Field Programmable Gate Array (FPGA)

FPGA can complement DPUs to help power your workloads. There are several DPU architectures, including those based on ARM SoCs, and there are those based on the FPGA architecture. Intel has been successful with its FPGA-based Smart NICs, or IPUs. “FGPAs offer some differences compared to ARM-based DPUs in terms of the software framework and development. But the drawback is that FPGA programming is generally more complex than that of ARM,” explained Baron Fung, Senior Research Director at Dell'Oro Group, a global research and analysis firm. That is why most FPGA-based Smart NICs are deployed by the hyperscalers and larger Tier 2 Clouds, he added.

IPU (Infrastructure Processing Units)

IPUs are hardware accelerators designed to offload compute-intensive infrastructure tasks like packet processing, traffic shaping, and virtual switching from CPUs as we wrote in What is an IPU (Infrastructure Processing Unit) and How Does it Work?
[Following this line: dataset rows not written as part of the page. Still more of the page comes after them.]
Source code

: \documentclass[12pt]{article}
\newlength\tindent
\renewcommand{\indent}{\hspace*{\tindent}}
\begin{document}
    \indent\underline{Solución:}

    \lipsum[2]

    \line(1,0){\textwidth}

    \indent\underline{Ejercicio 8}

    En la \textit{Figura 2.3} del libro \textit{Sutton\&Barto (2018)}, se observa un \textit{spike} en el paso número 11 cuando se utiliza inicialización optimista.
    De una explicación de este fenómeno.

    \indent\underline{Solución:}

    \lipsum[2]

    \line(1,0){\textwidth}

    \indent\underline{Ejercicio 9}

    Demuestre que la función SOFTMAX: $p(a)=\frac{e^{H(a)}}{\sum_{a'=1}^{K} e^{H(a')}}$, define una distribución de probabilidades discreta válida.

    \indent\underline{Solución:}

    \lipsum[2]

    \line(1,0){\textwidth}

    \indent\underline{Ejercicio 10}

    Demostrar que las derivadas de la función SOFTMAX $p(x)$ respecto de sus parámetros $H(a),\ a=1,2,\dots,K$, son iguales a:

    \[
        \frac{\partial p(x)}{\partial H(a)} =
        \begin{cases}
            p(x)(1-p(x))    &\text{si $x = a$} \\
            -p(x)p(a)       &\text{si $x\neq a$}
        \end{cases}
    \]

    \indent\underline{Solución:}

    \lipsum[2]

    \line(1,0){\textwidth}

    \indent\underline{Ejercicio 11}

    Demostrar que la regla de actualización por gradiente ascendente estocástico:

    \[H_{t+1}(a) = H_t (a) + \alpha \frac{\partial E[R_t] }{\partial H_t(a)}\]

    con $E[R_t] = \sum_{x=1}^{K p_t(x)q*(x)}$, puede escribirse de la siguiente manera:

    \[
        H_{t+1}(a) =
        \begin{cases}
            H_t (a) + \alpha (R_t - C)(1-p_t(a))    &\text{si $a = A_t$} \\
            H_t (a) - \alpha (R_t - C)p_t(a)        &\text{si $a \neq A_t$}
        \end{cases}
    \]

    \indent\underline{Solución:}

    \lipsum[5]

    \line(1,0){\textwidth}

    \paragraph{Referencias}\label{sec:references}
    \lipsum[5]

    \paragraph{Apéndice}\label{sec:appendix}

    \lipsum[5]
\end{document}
An IPU, like a DPU and CXL, makes a new type of acceleration technology available in the data center.

While GPUs, FPGAs, ASICS, and other hardware accelerators offload computing tasks from CPUs, these devices and technologies focus on speeding up data handling, movement, and networking chores.

dpus2

(Credit: Aleksey Odintsov / Alamy Stock Photo)

Accelerating Performance in Data Centers with DPUs

The emerging DPU processor class has the potential to increase server performance for AI applications. It focuses on data processing through the network, delivering efficient data movement around the data center, and the offloading of network, security, and storage activities from a system’s CPUs.

DPUs combined with other function accelerators are power cutters, which translates into savings for your organization. About 30% of a server's processing power is dedicated to performing network and storage functions as well as accelerating other key activities, including encryption, storage virtualization, deduplication, and compression.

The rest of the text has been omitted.